When you reach the listing, restate it word for word, leaving nothing out.

───

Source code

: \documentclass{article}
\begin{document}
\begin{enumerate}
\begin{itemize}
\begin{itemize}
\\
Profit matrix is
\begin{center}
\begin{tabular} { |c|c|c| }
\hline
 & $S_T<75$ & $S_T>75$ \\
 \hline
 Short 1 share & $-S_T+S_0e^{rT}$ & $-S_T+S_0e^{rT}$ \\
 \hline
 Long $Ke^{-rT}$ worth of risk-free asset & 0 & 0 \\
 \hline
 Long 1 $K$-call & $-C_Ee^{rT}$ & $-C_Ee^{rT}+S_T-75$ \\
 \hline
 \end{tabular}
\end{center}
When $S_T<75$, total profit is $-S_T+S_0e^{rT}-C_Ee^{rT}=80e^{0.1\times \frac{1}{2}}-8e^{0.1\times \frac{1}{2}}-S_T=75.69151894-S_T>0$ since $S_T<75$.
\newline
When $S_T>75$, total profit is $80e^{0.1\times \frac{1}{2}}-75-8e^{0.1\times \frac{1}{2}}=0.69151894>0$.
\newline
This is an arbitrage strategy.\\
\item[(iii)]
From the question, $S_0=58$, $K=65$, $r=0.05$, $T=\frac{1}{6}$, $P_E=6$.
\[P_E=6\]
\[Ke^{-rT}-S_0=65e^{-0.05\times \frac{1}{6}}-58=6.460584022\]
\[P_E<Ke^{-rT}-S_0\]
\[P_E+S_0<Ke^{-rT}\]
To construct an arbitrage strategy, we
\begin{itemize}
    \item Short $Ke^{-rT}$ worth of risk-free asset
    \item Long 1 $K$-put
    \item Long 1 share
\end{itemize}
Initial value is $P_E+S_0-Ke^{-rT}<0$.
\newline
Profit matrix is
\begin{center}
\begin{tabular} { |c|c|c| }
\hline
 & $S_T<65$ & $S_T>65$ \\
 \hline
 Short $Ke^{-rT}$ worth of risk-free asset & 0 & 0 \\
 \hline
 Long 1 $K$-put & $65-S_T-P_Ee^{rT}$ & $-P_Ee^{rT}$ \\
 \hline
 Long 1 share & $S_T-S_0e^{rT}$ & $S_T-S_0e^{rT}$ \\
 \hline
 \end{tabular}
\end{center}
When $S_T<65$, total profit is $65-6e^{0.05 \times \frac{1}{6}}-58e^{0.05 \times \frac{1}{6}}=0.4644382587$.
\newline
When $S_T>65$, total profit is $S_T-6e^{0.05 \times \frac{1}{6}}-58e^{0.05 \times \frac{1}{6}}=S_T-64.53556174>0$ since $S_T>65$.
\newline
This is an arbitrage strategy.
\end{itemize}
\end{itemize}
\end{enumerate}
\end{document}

───

▸ EXERCISE RESULT
Source code

: \documentclass{article}
\begin{document}
\begin{enumerate}
\begin{itemize}
\begin{itemize}
\\
Profit matrix is
\begin{center}
\begin{tabular} { |c|c|c| }
\hline
 & $S_T<75$ & $S_T>75$ \\
 \hline
 Short 1 share & $-S_T+S_0e^{rT}$ & $-S_T+S_0e^{rT}$ \\
 \hline
 Long $Ke^{-rT}$ worth of risk-free asset & 0 & 0 \\
 \hline
 Long 1 $K$-call & $-C_Ee^{rT}$ & $-C_Ee^{rT}+S_T-75$ \\
 \hline
 \end{tabular}
\end{center}
When $S_T<75$, total profit is $-S_T+S_0e^{rT}-C_Ee^{rT}=80e^{0.1\times \frac{1}{2}}-8e^{0.1\times \frac{1}{2}}-S_T=75.69151894-S_T>0$ since $S_T<75$.
\newline
When $S_T>75$, total profit is $80e^{0.1\times \frac{1}{2}}-75-8e^{0.1\times \frac{1}{2}}=0.69151894>0$.
\newline
This is an arbitrage strategy.\\
\item[(iii)]
From the question, $S_0=58$, $K=65$, $r=0.05$, $T=\frac{1}{6}$, $P_E=6$.
\[P_E=6\]
\[Ke^{-rT}-S_0=65e^{-0.05\times \frac{1}{6}}-58=6.460584022\]
\[P_E<Ke^{-rT}-S_0\]
\[P_E+S_0<Ke^{-rT}\]
To construct an arbitrage strategy, we
\begin{itemize}
    \item Short $Ke^{-rT}$ worth of risk-free asset
    \item Long 1 $K$-put
    \item Long 1 share
\end{itemize}
Initial value is $P_E+S_0-Ke^{-rT}<0$.
\newline
Profit matrix is
\begin{center}
\begin{tabular} { |c|c|c| }
\hline
 & $S_T<65$ & $S_T>65$ \\
 \hline
 Short $Ke^{-rT}$ worth of risk-free asset & 0 & 0 \\
 \hline
 Long 1 $K$-put & $65-S_T-P_Ee^{rT}$ & $-P_Ee^{rT}$ \\
 \hline
 Long 1 share & $S_T-S_0e^{rT}$ & $S_T-S_0e^{rT}$ \\
 \hline
 \end{tabular}
\end{center}
When $S_T<65$, total profit is $65-6e^{0.05 \times \frac{1}{6}}-58e^{0.05 \times \frac{1}{6}}=0.4644382587$.
\newline
When $S_T>65$, total profit is $S_T-6e^{0.05 \times \frac{1}{6}}-58e^{0.05 \times \frac{1}{6}}=S_T-64.53556174>0$ since $S_T>65$.
\newline
This is an arbitrage strategy.
\end{itemize}
\end{itemize}
\end{enumerate}
\end{document}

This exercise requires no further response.